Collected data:
....

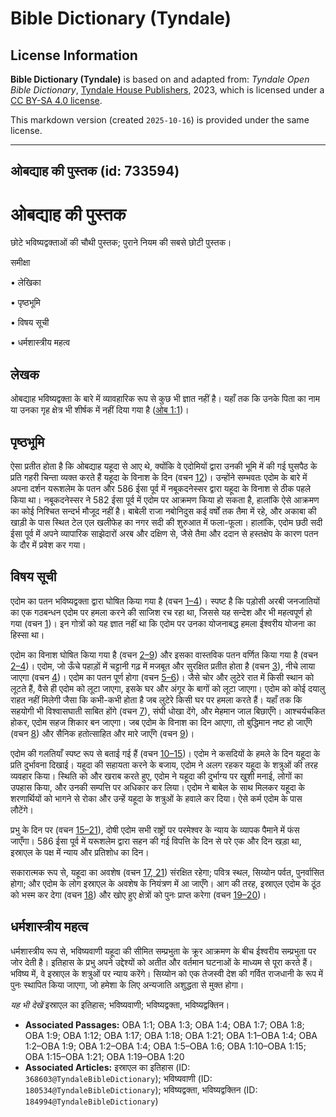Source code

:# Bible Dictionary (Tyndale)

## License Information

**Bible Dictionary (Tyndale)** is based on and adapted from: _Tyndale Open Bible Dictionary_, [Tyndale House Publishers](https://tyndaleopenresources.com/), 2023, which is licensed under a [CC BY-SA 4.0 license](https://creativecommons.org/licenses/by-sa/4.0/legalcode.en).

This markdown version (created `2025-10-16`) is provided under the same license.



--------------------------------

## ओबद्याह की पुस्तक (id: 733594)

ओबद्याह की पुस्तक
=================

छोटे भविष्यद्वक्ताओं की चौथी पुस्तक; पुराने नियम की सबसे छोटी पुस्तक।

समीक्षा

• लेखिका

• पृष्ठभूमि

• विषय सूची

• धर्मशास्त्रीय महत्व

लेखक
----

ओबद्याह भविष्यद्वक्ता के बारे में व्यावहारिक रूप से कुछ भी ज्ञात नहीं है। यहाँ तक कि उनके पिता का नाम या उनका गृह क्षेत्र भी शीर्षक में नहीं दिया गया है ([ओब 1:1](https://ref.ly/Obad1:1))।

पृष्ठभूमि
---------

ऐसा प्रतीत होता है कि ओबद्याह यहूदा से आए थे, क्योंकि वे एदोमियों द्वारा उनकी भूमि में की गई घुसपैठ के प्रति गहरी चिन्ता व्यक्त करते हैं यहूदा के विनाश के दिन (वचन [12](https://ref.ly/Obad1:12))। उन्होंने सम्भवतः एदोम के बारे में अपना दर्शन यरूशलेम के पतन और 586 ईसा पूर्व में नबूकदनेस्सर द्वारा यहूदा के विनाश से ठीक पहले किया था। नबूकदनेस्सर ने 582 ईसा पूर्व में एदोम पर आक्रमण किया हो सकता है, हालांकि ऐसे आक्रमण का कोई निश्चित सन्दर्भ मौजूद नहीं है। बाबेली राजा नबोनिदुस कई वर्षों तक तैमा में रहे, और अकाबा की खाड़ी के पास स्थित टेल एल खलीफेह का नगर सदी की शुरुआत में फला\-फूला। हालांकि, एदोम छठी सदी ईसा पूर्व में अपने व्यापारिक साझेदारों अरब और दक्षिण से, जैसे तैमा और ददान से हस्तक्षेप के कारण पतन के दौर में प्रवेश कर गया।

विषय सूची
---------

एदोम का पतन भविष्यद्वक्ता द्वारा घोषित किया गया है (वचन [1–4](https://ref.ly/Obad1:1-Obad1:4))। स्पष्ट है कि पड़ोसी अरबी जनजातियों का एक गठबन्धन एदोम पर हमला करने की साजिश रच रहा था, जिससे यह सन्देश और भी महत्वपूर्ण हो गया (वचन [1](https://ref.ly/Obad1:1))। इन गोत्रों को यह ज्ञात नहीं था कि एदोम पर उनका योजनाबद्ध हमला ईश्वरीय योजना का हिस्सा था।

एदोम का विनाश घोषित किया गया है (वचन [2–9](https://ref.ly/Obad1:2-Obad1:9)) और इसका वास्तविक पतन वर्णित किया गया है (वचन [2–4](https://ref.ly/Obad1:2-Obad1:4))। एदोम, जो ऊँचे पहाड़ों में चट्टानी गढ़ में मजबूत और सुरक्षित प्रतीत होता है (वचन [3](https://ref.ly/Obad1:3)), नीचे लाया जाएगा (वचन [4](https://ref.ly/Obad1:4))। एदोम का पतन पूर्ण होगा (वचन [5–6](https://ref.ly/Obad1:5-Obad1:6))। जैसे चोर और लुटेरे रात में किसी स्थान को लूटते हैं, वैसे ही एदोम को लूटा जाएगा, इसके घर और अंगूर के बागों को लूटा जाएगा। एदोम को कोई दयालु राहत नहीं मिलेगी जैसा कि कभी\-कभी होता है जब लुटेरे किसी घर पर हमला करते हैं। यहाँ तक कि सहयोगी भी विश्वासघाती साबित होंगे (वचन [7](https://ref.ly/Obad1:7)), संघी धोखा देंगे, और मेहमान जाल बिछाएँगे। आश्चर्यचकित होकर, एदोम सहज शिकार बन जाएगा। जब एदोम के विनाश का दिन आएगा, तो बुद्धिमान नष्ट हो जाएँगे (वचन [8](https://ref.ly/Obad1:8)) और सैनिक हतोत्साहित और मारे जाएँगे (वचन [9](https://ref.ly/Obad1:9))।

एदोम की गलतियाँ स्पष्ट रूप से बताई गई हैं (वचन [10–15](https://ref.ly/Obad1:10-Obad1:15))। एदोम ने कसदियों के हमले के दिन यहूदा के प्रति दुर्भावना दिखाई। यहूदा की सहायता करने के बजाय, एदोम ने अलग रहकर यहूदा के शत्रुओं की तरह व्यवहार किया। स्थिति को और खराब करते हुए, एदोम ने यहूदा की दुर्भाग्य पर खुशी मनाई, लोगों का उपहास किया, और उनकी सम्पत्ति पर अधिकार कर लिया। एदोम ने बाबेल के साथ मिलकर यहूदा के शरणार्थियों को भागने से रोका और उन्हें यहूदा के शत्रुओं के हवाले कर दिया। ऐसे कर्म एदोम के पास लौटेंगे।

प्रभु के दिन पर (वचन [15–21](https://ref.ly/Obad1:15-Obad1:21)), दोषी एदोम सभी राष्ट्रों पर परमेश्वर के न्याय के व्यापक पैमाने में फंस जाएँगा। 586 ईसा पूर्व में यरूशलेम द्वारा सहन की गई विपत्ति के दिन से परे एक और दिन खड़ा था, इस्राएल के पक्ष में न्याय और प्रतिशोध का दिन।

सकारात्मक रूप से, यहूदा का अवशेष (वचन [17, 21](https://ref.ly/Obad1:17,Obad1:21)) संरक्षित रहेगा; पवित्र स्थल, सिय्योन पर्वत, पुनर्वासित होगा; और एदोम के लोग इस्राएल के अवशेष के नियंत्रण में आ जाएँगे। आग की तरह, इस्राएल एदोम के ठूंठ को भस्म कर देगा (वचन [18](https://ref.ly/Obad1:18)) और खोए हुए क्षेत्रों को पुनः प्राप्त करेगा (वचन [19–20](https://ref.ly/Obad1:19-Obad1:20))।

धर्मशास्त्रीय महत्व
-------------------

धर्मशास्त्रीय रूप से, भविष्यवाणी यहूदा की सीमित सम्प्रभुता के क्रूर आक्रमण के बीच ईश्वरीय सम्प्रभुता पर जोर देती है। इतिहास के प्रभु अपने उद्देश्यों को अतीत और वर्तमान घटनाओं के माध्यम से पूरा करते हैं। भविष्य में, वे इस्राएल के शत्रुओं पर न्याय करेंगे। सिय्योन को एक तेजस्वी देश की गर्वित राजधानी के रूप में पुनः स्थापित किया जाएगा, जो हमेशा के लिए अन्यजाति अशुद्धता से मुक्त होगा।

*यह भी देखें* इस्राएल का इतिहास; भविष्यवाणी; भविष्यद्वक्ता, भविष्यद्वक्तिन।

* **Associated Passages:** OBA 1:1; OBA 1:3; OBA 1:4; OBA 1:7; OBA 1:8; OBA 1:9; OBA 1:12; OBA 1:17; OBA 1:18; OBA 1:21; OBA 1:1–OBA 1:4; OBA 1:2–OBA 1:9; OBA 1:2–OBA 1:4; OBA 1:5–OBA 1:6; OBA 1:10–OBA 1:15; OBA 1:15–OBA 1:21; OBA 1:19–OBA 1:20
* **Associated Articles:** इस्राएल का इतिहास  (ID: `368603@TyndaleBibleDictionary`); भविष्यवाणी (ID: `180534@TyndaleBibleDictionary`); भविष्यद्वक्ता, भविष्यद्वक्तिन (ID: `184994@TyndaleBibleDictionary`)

....

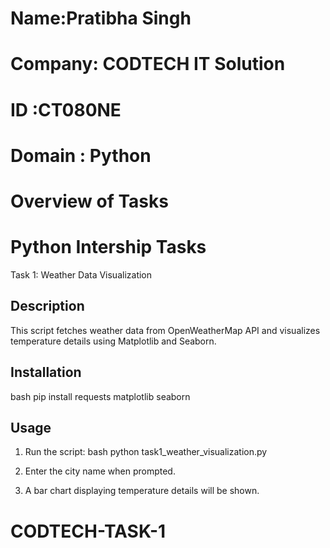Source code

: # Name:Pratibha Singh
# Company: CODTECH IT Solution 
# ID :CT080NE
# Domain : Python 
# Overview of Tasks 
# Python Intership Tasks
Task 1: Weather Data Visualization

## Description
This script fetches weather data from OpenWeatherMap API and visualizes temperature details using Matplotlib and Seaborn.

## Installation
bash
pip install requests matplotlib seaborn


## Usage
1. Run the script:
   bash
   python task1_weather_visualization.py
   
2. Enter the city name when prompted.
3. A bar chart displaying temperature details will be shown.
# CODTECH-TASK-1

....

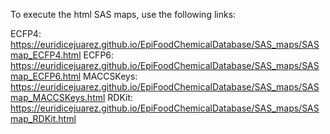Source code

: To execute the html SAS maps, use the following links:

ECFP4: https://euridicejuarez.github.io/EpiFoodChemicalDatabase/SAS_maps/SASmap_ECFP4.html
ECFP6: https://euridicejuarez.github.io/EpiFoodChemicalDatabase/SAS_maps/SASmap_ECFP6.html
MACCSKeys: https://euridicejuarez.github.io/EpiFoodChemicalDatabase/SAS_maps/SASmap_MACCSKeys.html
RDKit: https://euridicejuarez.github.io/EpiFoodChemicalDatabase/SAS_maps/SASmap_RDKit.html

....

» Task requirements
Count every line in the data that contains the word "euridicejuarez", then give that count and nothing else.

» Problem solution
4